Data science

Data science#

Data science is a field that uses scientific methods, processes, algorithms and systems to extract knowledge and insights from the structured and unstructured data.

Data processing#

There are methods for preparing data for model fitting that can improve the final model’s performance.

Standartization#

Standartization: Makes the mean value of the data 0 and hte strandard deviation 1.

Sometimes confusion arises regarding the terms standardization and normalization. Normalization involves adjusting data to a fixed range.

The following benefits result from performing the standardization:

Better Interpretability of the model.
Prevention of Model Biases to the fiatures with higher scale.
Enhanced Convergence: makes the values of a loss function is more controllable.

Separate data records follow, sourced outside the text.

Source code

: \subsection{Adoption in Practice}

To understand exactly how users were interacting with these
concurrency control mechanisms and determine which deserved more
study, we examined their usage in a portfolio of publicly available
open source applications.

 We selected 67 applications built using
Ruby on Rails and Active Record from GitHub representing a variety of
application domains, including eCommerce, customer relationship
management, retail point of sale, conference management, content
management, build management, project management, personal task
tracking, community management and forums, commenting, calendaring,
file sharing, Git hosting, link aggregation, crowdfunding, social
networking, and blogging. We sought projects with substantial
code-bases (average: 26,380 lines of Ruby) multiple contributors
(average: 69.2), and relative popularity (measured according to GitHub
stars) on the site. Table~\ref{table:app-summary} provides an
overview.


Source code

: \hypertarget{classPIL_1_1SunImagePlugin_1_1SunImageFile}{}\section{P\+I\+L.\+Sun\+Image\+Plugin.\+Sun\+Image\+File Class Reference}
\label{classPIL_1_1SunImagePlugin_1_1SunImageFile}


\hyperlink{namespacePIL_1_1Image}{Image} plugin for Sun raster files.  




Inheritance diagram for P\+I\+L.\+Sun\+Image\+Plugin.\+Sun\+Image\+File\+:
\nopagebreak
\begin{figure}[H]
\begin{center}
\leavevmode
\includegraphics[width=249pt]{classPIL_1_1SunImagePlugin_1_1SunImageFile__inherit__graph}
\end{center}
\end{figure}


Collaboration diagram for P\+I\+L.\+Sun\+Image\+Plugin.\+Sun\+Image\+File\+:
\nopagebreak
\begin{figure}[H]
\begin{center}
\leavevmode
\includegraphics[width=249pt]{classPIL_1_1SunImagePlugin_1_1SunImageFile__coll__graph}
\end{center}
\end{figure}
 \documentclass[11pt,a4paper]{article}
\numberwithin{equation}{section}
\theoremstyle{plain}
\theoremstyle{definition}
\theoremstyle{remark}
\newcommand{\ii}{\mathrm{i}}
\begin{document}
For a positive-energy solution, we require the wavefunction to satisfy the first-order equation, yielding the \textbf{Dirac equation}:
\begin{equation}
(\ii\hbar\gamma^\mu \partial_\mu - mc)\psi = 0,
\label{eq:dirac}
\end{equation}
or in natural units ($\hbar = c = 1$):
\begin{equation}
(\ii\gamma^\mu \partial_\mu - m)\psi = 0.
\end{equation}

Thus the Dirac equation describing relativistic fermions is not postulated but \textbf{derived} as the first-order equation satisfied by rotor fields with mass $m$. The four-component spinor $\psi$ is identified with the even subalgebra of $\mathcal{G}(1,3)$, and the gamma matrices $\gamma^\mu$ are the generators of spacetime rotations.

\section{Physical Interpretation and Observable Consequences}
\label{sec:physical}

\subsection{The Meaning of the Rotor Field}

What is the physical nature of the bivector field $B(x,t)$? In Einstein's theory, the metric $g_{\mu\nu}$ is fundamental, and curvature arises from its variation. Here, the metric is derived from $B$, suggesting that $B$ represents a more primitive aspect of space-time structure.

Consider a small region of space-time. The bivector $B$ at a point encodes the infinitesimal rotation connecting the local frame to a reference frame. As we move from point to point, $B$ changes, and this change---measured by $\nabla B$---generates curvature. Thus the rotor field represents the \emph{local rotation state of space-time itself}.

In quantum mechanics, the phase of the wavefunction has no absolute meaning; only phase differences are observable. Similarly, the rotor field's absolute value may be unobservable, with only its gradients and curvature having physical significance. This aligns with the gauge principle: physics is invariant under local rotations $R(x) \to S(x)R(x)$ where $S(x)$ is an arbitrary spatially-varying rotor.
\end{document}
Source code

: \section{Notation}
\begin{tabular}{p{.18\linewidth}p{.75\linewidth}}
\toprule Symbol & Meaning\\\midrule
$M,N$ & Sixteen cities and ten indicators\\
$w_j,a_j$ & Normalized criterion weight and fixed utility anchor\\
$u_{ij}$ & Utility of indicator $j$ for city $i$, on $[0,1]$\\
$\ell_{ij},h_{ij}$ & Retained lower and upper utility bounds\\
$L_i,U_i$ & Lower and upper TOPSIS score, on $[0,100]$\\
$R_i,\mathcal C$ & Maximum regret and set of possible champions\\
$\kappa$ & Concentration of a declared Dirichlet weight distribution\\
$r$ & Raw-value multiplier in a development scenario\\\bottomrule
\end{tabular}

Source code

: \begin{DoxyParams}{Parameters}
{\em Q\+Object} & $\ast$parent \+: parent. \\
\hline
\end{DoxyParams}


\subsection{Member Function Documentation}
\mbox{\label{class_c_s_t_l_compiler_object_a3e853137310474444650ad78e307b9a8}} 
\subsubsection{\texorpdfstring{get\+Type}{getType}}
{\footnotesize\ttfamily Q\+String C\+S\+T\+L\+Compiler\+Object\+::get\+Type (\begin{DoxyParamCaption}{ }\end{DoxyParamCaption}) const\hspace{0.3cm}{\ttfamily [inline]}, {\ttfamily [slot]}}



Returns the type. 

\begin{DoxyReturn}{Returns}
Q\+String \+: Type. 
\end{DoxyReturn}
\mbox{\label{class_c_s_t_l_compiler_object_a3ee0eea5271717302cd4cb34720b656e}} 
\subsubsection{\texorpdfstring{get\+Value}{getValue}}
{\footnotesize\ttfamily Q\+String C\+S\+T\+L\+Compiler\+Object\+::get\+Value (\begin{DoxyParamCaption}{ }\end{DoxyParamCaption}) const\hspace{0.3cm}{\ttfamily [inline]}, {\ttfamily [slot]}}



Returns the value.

There are methods that certainly require the standardization of the data:

Liear Models.
Support Vector Machines (SVM).
K-Nearest Neighbours (KNN).
Neural networks.

Categorical encoding#

Most of the machine learning approaches do not allow the use of categorical features. However, there are approaches that can convert them into a numerical form:

One-Hot Encoding: Create a binary variable for each category. The variable takes a value of 1 if the corresponding value appears in the original column and 0 otherwise.
Label encoding: Assigns an integer to each category.
Target encoding: Assigns a signle value to the target values that corresponds to the encoded category.
Embeddings: Assigns a special vector to each category that considers the relationships between the encoded categories.

Splitting data#

A crusial step in validating the machine learning model is splitting the data: the model is trained on the one split and validated on the other. This approach allows ensures that the model’s good performance isn’t just due to overfitting - memorizing the entire training dataset - but rather, it’s due to the identification of general rules that accurately describe the process under consideration.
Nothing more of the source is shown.